Where have supposedly educated people who still peddle this nonsense been for the last three years?.
8 November 2010 10:28PM
The downward drift of the dollar is something that must happen
Because those of us who lived within our means, avoided debt and saved money when we could deserve to be punished for it.
House prices should also rise roughly in step with inflation. A 15% rise in prices over the next four years would pull many people out from being under water with their mortgages and personal debt. It would add trillions of dollars to homeowners' wealth.

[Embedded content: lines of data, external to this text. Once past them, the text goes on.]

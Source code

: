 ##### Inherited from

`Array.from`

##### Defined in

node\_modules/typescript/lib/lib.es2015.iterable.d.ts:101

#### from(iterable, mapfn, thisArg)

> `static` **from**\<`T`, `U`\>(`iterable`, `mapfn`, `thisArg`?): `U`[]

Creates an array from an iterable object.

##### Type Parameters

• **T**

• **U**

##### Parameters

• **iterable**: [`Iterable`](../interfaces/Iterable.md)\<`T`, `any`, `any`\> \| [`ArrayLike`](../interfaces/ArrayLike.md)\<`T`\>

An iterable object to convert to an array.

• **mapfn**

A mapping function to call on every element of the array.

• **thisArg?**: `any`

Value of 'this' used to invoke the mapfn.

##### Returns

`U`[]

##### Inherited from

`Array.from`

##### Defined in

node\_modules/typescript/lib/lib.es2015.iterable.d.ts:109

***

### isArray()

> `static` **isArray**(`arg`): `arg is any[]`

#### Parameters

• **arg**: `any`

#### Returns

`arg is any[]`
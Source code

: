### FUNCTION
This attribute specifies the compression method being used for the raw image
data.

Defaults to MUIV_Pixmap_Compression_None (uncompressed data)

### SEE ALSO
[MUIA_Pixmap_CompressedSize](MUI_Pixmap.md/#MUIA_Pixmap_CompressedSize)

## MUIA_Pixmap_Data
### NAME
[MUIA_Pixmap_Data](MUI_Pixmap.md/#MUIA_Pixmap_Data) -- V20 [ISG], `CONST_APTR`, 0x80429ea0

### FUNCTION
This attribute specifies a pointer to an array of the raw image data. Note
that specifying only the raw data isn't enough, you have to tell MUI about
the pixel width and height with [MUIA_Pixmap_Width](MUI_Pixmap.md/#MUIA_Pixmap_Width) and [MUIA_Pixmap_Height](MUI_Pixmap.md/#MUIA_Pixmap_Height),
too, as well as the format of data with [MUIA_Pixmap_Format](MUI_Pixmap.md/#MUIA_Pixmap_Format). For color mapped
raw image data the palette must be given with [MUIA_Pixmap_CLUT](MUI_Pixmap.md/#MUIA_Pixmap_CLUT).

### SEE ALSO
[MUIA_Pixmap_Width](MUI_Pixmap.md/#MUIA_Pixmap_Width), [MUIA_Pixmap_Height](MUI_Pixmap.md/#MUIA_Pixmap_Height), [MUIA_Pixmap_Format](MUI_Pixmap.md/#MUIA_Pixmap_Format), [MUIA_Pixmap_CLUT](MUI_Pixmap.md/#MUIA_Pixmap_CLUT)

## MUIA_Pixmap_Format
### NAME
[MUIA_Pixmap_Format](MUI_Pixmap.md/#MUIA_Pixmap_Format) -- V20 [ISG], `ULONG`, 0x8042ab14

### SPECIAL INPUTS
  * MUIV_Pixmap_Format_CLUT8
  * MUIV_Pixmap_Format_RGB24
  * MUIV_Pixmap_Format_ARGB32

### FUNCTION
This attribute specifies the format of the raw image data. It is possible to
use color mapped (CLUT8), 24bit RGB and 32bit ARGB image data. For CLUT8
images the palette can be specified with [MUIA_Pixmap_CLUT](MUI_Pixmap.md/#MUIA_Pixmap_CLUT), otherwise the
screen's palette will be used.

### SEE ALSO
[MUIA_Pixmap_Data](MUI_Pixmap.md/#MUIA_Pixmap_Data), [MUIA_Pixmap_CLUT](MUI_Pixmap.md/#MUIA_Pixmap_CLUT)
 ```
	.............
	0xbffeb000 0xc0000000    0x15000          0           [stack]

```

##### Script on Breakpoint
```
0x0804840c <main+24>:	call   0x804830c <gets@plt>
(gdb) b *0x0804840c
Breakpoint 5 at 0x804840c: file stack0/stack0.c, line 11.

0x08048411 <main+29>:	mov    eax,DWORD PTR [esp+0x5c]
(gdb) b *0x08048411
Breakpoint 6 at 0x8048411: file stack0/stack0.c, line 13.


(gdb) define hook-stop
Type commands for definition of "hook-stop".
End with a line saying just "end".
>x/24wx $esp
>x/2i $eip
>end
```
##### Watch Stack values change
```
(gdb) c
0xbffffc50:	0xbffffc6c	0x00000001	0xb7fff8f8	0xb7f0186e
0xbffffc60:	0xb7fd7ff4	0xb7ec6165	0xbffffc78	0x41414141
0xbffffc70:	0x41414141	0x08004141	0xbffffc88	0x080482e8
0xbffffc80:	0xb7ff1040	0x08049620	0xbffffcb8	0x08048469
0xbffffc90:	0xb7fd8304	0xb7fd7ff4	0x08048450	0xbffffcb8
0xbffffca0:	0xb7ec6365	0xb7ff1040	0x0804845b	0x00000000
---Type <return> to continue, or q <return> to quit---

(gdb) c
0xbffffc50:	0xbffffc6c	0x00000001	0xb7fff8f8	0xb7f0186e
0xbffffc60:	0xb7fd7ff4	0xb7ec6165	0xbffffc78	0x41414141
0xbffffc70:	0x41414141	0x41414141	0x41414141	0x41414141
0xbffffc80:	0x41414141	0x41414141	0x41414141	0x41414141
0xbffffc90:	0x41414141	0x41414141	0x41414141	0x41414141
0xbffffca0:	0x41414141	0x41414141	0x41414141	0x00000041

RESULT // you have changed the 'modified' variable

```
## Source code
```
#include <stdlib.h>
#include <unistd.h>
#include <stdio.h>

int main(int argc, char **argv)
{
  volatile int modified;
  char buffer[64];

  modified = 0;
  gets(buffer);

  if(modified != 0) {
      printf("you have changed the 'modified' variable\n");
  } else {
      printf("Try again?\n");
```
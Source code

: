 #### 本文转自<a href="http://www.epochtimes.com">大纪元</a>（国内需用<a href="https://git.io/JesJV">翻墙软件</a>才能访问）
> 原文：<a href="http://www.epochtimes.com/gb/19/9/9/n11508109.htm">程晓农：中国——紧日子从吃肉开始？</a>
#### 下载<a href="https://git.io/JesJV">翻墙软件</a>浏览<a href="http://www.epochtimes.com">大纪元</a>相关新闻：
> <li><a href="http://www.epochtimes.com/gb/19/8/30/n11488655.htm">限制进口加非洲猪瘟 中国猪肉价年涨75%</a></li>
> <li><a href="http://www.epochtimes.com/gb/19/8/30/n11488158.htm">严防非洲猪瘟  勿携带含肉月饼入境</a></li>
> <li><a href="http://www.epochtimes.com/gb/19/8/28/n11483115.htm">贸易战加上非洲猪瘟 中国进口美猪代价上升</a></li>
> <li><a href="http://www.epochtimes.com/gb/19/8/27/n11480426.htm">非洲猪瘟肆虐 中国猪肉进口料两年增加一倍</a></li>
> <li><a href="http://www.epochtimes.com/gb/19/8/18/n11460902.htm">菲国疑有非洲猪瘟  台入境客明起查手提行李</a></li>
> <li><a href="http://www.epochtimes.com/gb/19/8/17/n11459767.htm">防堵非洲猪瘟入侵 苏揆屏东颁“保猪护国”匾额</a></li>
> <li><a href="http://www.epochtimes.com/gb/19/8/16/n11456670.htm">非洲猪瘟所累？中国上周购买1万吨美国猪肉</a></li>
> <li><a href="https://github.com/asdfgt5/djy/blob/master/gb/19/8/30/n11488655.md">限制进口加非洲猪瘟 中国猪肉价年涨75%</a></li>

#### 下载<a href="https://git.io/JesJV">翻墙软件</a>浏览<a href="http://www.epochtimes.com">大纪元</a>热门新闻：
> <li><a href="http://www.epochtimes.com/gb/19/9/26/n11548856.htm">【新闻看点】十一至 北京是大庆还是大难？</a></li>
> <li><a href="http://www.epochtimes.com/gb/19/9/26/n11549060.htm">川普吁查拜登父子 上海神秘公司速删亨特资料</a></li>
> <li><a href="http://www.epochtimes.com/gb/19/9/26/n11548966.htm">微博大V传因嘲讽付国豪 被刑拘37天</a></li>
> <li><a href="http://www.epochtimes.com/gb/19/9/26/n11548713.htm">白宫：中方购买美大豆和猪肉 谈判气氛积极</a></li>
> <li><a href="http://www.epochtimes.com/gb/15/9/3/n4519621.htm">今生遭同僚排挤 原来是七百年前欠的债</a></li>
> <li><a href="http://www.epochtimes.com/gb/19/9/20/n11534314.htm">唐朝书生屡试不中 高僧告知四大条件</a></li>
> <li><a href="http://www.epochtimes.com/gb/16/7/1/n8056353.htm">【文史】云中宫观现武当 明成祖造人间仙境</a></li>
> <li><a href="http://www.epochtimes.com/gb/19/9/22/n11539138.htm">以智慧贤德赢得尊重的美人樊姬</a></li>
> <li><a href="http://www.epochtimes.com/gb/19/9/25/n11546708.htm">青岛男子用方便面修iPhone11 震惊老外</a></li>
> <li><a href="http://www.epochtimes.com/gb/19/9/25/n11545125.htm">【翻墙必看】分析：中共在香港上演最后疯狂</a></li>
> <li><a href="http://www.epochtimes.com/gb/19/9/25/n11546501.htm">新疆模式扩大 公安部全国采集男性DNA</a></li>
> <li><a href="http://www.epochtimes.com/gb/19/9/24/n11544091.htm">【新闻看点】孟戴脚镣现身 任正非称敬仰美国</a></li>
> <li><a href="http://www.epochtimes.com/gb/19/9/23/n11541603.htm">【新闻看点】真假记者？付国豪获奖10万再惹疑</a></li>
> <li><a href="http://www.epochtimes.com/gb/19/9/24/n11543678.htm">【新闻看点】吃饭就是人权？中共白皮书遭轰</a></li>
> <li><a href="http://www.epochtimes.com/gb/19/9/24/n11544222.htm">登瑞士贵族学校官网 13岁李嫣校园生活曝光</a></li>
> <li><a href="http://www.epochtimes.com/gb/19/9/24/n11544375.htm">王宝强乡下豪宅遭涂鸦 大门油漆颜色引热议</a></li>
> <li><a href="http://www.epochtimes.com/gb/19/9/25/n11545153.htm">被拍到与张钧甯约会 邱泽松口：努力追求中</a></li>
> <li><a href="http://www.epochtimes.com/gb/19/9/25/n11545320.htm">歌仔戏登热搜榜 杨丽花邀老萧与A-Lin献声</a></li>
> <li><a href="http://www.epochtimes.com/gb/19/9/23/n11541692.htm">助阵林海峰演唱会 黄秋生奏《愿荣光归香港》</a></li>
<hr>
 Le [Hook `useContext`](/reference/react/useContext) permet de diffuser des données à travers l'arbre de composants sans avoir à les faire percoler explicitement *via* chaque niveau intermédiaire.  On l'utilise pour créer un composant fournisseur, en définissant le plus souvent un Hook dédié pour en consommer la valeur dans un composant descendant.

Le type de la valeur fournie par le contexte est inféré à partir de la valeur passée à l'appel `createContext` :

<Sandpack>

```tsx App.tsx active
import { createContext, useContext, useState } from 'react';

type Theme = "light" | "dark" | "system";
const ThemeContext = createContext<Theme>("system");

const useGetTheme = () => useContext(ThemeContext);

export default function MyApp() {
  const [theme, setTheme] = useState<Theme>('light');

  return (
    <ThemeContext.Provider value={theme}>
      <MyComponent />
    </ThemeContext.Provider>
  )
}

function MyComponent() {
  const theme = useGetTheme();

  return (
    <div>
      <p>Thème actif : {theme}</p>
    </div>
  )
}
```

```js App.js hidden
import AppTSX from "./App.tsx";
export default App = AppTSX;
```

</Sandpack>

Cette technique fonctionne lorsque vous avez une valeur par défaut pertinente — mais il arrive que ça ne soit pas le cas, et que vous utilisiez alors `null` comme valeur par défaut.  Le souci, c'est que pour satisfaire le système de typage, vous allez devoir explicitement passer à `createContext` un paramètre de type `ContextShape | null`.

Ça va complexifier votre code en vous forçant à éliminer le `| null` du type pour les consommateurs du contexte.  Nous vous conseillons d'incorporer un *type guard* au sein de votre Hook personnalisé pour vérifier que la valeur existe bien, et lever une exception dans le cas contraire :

Because those of us who thought "Housing prices are in a bubble, so I'll keep renting until prices drop back down to the traditional 'Buy a home worth three times your annual salary' formula" also deserve to be punished for it.
8 November 2010 11:45PM
It looks as if the author really is not with it. He has not been following the arguments such as whether or not this constitutes a de facto devaluation strategy and whether or not competitors will accept having their currencies correspondingly revalued; the suggestion that cheap money chasing up asset values is what got us into this mess in the first place, so he is offering the patient more of what caused the illness and so on. Doubtless those who have been following the debate will have more to add.
9 November 2010 12:41AM
Remember the pools winner Viv Nichols,the Spend,Spend,Spend drama made about her after she had blown the lot-similar economics to Mr Baker.
9 November 2010 1:46AM
Whenever I hear a term like "quantitative easing", I know some BS is coming!
Methinks "banker enrichening" would be far more appropriate term for what is being done.
If you have not been storing your savings in metals, what are you waiting for?
9 November 2010 4:54AM
@JenniferAbel
Because those of us who lived within our means, avoided debt and saved money when we could deserve to be punished for it.
Frankly, yes. You didn't do those things to benefit anyone else. With luck, fear of inflation will make net savers get out there and spend, which will benefit the economy.
9 November 2010 5:16AM
Just because your beard matches Ben's, you don't have to ape his ideological pipe dreams.
Playing with monetary policy, while rates are close to zero and the country is in a liquidity trap, has no effect on the economy whatsoever.
Deficit spending by the Government is the only thing keeping a pulse on the US economy.
Bernanke can influence trading decisions and market sentiment but that's about all he can do. It may have a short term impact on the economy, maybe boost a little credit expansion. It is unlikely to stick. When the Feds words are proven hollow, the trades will reverse and the US economy will be back to square one.
Aggregate demand will be boosted only by increasing fiscal spending and widening the deficit. Every major player knows it. Power and control politics of ultra wealthy conservatives preclude the one activity that will save the day. Notice, they are not a stupid as the Tories to actually reduce the deficit.
Epic Fail, a disappointing and misguided article.